My car has a GTM stage II turbo kit and a serab 34 row oil cooler also. My water temps went up to 255 and my oil was up to 130 which put my defi oil temp gauge into a blinking mode. Perhaps I need a vented hood or only run on cooler days? |
Surely 130 is a typo?
|
Quote:
thanks |
Water temps of 255 are way too high. Oil temps of 230 are fantastic. It sounds like too much stuff are blocking your radiator and since you can't do anything about that you need to upgrade it.
|
Quote:
Water temps over 220 are alarming. Ideally you wouldn't go much over 200 at all. I prefer to stay UNDER 200, myself, 'swhy I bought a big *** radiator. Are you on stock radiator? If so..that's your issue. |
At our last event in 90 degree temps I saw 232 degree water and 260 degree oil and I have the wide Series 9 Setrab (same cooling BTU as typical Setrab 34 row). I will get a better radiator soon and need to direct flow better to my oil cooler.
|
Quote:
|
Quote:
The track is a 12 turn track and only 2 straight areas for passing. Car worked excellent in the morning but some harder driving on course sent alarms going. I guess time to look at a upgraded radiator thanks |
Quote:
|
Quote:
Kinda of hot for oil temp |
Yeah 266 is too hot. 280 and 300 are the two cutoff points in the ECU for limp mode to protect the engine. At 280F you get rev-limited to something like 5k rpm, and at 300 it's going to cut you way down lower than that on revs. I've done a number of track days with my oil in the 240-260-ish range. It's doable, it's just hotter than you want to be, and you really need to change that oil afterwards. Keeping it down to 220 is much better, and is about as low as you can reasonably shoot for tracking this car in a hot climate.

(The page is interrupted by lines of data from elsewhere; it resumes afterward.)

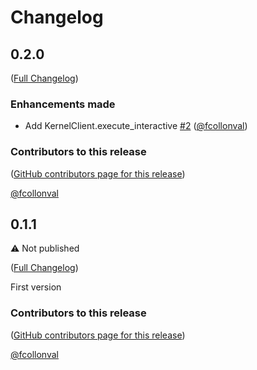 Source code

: # Changelog

<!-- <START NEW CHANGELOG ENTRY> -->

## 0.2.0

([Full Changelog](https://github.com/datalayer/jupyter-kernel-client/compare/v0.1.1...4752ca24a3e9d3969619ae079f275814b242d943))

### Enhancements made

- Add KernelClient.execute_interactive [#2](https://github.com/datalayer/jupyter-kernel-client/pull/2) ([@fcollonval](https://github.com/fcollonval))

### Contributors to this release

([GitHub contributors page for this release](https://github.com/datalayer/jupyter-kernel-client/graphs/contributors?from=2024-12-04&to=2024-12-04&type=c))

[@fcollonval](https://github.com/search?q=repo%3Adatalayer%2Fjupyter-kernel-client+involves%3Afcollonval+updated%3A2024-12-04..2024-12-04&type=Issues)

<!-- <END NEW CHANGELOG ENTRY> -->

## 0.1.1

:warning: Not published

([Full Changelog](https://github.com/datalayer/jupyter-kernel-client/compare/66064f9f7afe59b2450fc3a15a2e78f4eb606852))

First version

### Contributors to this release

([GitHub contributors page for this release](https://github.com/datalayer/jupyter-kernel-client/graphs/contributors?from=2024-11-27&to=2024-12-04&type=c))

[@fcollonval](https://github.com/search?q=repo%3Adatalayer%2Fjupyter-kernel-client+involves%3Afcollonval+updated%3A2024-11-27..2024-12-04&type=Issues)
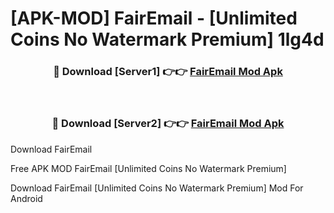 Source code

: # [APK-MOD] FairEmail - [Unlimited Coins No Watermark Premium] 1lg4d



<div align="center">
<h3>🔴 Download [Server1] 👉👉 <a href="https://momento.my/?title=FairEmail">FairEmail Mod Apk</a></h3><br>

<h3>🔴 Download [Server2] 👉👉 <a href="https://momento.my/?title=FairEmail">FairEmail Mod Apk</a></h3>
</div>



Download FairEmail 

Free APK MOD FairEmail [Unlimited Coins No Watermark Premium]

Download FairEmail [Unlimited Coins No Watermark Premium] Mod For Android
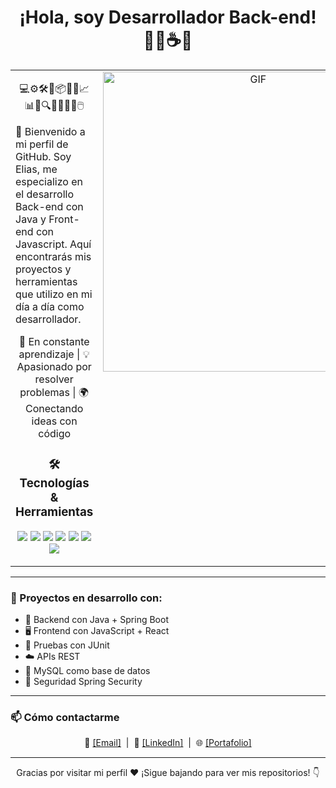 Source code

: <h1 align="center">¡Hola, soy Desarrollador Back-end! 👨‍💻☕🚀</h1>
<table width="100%" border="0">
  <tr> 
    <td width="50%" valign="top">

<p align="center">
  💻⚙️🛠️🔧📦🧠📘📈📊💡🔍📌🚦🎯🧩🖱️
</p>

<p align="start">
  👋 Bienvenido a mi perfil de GitHub. Soy Elias, me especializo en el desarrollo Back-end con Java y Front-end con Javascript. Aquí encontrarás mis proyectos y herramientas que utilizo en mi día a día como desarrollador.
</p>

<p align="center">
  🎯 En constante aprendizaje | 💡 Apasionado por resolver problemas | 🌍 Conectando ideas con código
</p>

<h3 align="center">🛠️ Tecnologías & Herramientas</h3>

<p align="center">
  <img src="https://img.shields.io/badge/Java-ED8B00?style=for-the-badge&logo=openjdk&logoColor=white"/>
  <img src="https://img.shields.io/badge/SpringBoot-6DB33F?style=for-the-badge&logo=springboot&logoColor=white"/>
  <img src="https://img.shields.io/badge/react-white?style=for-the-badge&logo=react&logoColor=blue"/>
  <img src="https://img.shields.io/badge/Maven-C71A36?style=for-the-badge&logo=apachemaven&logoColor=white"/>
  <img src="https://img.shields.io/badge/MySQL-4479A1?style=for-the-badge&logo=mysql&logoColor=white"/>  
  <img src="https://img.shields.io/badge/GitHub-181717?style=for-the-badge&logo=github&logoColor=white"/>
  <img src="https://img.shields.io/badge/Docker-2496ED?style=for-the-badge&logo=docker&logoColor=white"/>
</p>
    </td>    
    <!-- Columna derecha: GIF -->
    <td width="50%" align="center" valign="top">
      <img src="https://media.giphy.com/media/qgQUggAC3Pfv687qPC/giphy.gif" width="480" alt="GIF"/>
    </td>
  </tr>
</table>

---

### 🚧 Proyectos en desarrollo con:
- 🔨 Backend con Java + Spring Boot
- 🖥️ Frontend con JavaScript + React
- 🧪 Pruebas con JUnit
- ☁️ APIs REST
- 🐬 MySQL como base de datos
- 🔐 Seguridad Spring Security

---

### 📫 Cómo contactarme
<p align="center">
  📧 <a href="mailto:elias.d.gonzalez25@gmail.com">[Email]</a> &nbsp;|&nbsp;
  💼 <a href="https://www.linkedin.com/in/elias-gz/" target="_blank">[LinkedIn]</a> &nbsp;|&nbsp;
  🌐 <a href="https://portfolio-eliasgz.netlify.app/" target="_blank">[Portafolio]</a>
</p>

---

<p align="center">Gracias por visitar mi perfil ❤️ ¡Sigue bajando para ver mis repositorios! 👇</p>

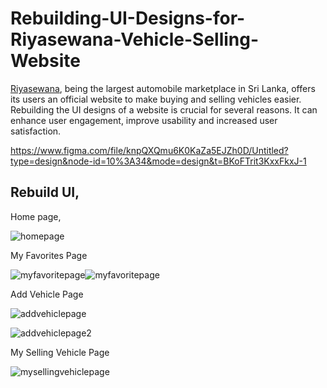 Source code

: # Rebuilding-UI-Designs-for-Riyasewana-Vehicle-Selling-Website
<a href="https://riyasewana.com/">Riyasewana</a>, being the largest automobile marketplace in Sri Lanka, offers its users an official website to make buying and selling vehicles easier. Rebuilding the UI designs of a website is crucial for several reasons. It can enhance user engagement, improve usability and increased user satisfaction.

https://www.figma.com/file/knpQXQmu6K0KaZa5EJZh0D/Untitled?type=design&node-id=10%3A34&mode=design&t=BKoFTrit3KxxFkxJ-1

<h2>Rebuild UI,</h2>
<p>Home page,</p>

![homepage](https://github.com/Jayyy00/Rebuilding-UI-Designs-for-Riyasewana-Vehicle-Selling-Website/assets/99647114/7d0a1d02-50dc-43cf-b129-18b6cf00986b)

<p>My Favorites Page</p>

![myfavoritepage](https://github.com/Jayyy00/Rebuilding-UI-Designs-for-Riyasewana-Vehicle-Selling-Website/assets/99647114/3cad1a62-fc29-4759-b264-c2255811b2f7)![myfavoritepage](https://github.com/Jayyy00/Rebuilding-UI-Designs-for-Riyasewana-Vehicle-Selling-Website/assets/99647114/3cad1a62-fc29-4759-b264-c2255811b2f7)

<p>Add Vehicle Page</p>

![addvehiclepage](https://github.com/Jayyy00/Rebuilding-UI-Designs-for-Riyasewana-Vehicle-Selling-Website/assets/99647114/18c49ed7-6bee-4011-8a3b-9921a1846627)



![addvehiclepage2](https://github.com/Jayyy00/Rebuilding-UI-Designs-for-Riyasewana-Vehicle-Selling-Website/assets/99647114/e9d12fd7-fd86-472b-bf87-5356d40efc99)

<p>My Selling Vehicle Page</p>

![mysellingvehiclepage](https://github.com/Jayyy00/Rebuilding-UI-Designs-for-Riyasewana-Vehicle-Selling-Website/assets/99647114/0ede3b72-eed7-49dd-8860-9eab6a0714d4)
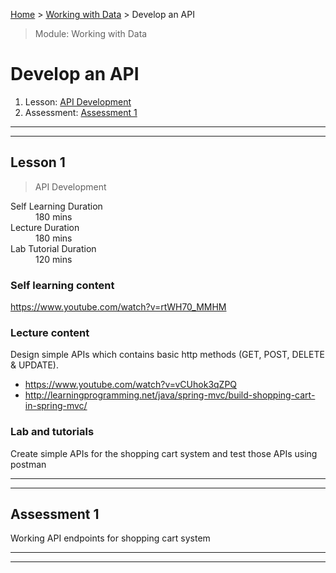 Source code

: [Home](../README.md) > [Working with Data](./README.md) > Develop an API

> Module: Working with Data

# Develop an API

1. Lesson: [API Development](#lesson-1)
1. Assessment: [Assessment 1](#assessment-1)

---

---

## Lesson 1

> API Development

<dl>
<dt>Self Learning Duration</dt>
<dd>180 mins</dd>
<dt>Lecture Duration</dt>
<dd>180 mins</dd>
<dt>Lab Tutorial Duration</dt>
<dd>120 mins</dd>
</dl>

### Self learning content

https://www.youtube.com/watch?v=rtWH70_MMHM

### Lecture content

Design simple APIs which contains basic http methods (GET, POST, DELETE & UPDATE).

- https://www.youtube.com/watch?v=vCUhok3qZPQ
- http://learningprogramming.net/java/spring-mvc/build-shopping-cart-in-spring-mvc/

### Lab and tutorials

Create simple APIs for the shopping cart system and test those APIs using postman

---

---

## Assessment 1

Working API endpoints for shopping cart system

---

---
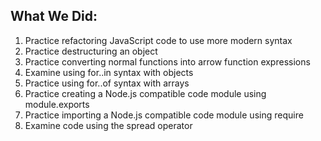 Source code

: ## What We Did:
1. Practice refactoring JavaScript code to use more modern syntax
2. Practice destructuring an object
3. Practice converting normal functions into arrow function expressions
4. Examine using for..in  syntax with objects
5. Practice using for..of syntax with arrays
6. Practice creating a Node.js compatible code module using module.exports
7. Practice importing a Node.js compatible code module using require
8. Examine code using the spread operator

Dropping those oil and water temps gives you a little edge on power too, because you're not heating up your intake air/fuel as much on the way in with a cooler engine bay in general. |
Quote:
|
Quote:
|
The main reason I want a tune is to set the fans to come on earlier!
|
Quote:
I'm not saying 210 isn't fine, but I personally saw my car pull 2-3 degrees the second the coolant ticked over 190. |
^ Was that after UpRev? I thought it only pulled timing if knock.
|
Quote:
It has a much more ... mmmm ... adaptable, we'll say, timing program than previous cars. The car seems to have a very high resolution and high sensitivity knock detection system and will add timing if it sees favorable conditions for it (ie, coolant above warm up level so it's on main tables, but below a threshold, in this case, 190deg F. It will also add timing if you add Torco accelerator or run a higher octane fuel (within reason). At least that has been my experience. |
Quote:
|
Quote:
My experience has been that our engines will definitely back off the power purposely when temps get above an acceptable level. Part of the engineering dance to deliver the power level we have (which is easy to lose sight of... remember the venerable R34 GT-R or the Supra RZ? Yeah we make 50+ more HP than they did. Just think about that for a bit.) while maintaining reliability and hitting certain cost points (not having racing radiators and giant oil coolers from the factory, etc). |
Well with our engines the temps/timing issue is all about the language you use. It's very adaptable, and it seems to tune timing in both directions until it gets to an optimal point of "just before bad knock." So it's not really fair to say something like "When my water goes over 190 the engine pulls timing on me and I lose power". An equivalent statement that's more correct in its implications would be to say "The car adds timing and makes self-tuning gains when I manage to get the water down to 190". It's not really going by temp, it's going by knock-sensor. Adding more octane rating helps, any kind of cooling always helps. But you'll find you're chasing an unreasonable goal if you never want this engine to "pull timing". It's always pulling timing relative to something, but that something might be unreasonably cold conditions :)
|
Which is why I always run 100-octane (RON) on the track - it gives the WCU the best chance of maximising torque (and hence power).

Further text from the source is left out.